В Воронеже, не отдохнув с дороги, Мартынов сыграл подряд три спектакля. Успех был оглушительный, губернатор, оказавшийся местным меценатом и поклонником пьес Островского, принимал их по-царски. Иван Кулебакин, когда-то «оглашенный» москвитянинского кружка, потом капитан волжского парохода, посадивший его на мель и с горя подавшийся в актеры, чествовал их у себя дома с театральной братией. Островский весело говорил с актерами, крепко обнимал старых друзей и легко заводил новых, расспрашивал об их житье-бытье, утешал обиженных, обещал помочь[516]. В последний день актеры проводили их до заставы и простились шампанским.

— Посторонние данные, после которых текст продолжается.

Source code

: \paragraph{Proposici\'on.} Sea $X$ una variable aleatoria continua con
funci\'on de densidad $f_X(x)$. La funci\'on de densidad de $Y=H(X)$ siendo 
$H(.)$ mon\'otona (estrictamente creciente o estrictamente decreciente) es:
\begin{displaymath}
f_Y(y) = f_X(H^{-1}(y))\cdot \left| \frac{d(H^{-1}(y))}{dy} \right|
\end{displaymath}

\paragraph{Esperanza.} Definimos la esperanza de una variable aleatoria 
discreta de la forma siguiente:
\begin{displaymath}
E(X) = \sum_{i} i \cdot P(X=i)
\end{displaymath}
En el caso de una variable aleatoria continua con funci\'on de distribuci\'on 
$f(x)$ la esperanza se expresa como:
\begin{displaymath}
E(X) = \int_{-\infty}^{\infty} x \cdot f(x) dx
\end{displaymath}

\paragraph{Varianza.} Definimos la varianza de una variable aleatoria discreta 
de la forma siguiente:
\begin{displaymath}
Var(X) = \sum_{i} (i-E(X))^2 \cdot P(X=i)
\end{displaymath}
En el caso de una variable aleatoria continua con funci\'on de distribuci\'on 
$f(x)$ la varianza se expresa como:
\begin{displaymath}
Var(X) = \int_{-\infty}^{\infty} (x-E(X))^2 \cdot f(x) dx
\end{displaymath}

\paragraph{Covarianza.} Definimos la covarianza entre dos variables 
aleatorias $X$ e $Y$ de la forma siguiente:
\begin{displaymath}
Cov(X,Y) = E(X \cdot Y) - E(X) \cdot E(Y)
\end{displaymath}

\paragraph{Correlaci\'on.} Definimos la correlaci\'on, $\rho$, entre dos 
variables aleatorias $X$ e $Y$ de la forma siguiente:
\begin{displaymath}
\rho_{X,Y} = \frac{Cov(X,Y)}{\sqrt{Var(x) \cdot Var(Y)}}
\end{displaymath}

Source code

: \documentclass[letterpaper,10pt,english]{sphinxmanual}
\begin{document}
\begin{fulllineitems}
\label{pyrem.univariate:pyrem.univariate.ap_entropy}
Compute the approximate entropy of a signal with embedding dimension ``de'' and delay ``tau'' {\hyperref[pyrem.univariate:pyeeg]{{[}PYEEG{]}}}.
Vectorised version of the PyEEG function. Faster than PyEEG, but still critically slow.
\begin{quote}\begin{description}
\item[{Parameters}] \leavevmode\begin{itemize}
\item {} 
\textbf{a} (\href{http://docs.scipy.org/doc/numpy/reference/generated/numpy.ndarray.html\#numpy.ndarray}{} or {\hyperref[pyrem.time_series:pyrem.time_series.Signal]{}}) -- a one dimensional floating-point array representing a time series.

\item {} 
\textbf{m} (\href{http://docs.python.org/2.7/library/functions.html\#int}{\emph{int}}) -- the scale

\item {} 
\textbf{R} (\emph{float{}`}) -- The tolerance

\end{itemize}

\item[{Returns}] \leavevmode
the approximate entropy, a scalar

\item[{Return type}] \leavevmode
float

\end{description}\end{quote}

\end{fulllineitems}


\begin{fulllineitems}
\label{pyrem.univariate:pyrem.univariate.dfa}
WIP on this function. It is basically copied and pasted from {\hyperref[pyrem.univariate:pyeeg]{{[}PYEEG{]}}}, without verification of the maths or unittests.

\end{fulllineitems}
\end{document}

И вот – после душного пыльного пути из дали ковыльной степи открылся белокаменный город, потонувший в акациях. Освежающий бриз подул под вечер с розово-фиолетового морского залива.
Островский с Мартыновым поселились в гостинице «Донати», на бульваре, рядом с памятником Ришелье и одесской лестницей. Островский чувствовал себя прекрасно, каждый день купался в море и скоро так разохотился, что однажды переплыл порт, чем всегда потом гордился[517].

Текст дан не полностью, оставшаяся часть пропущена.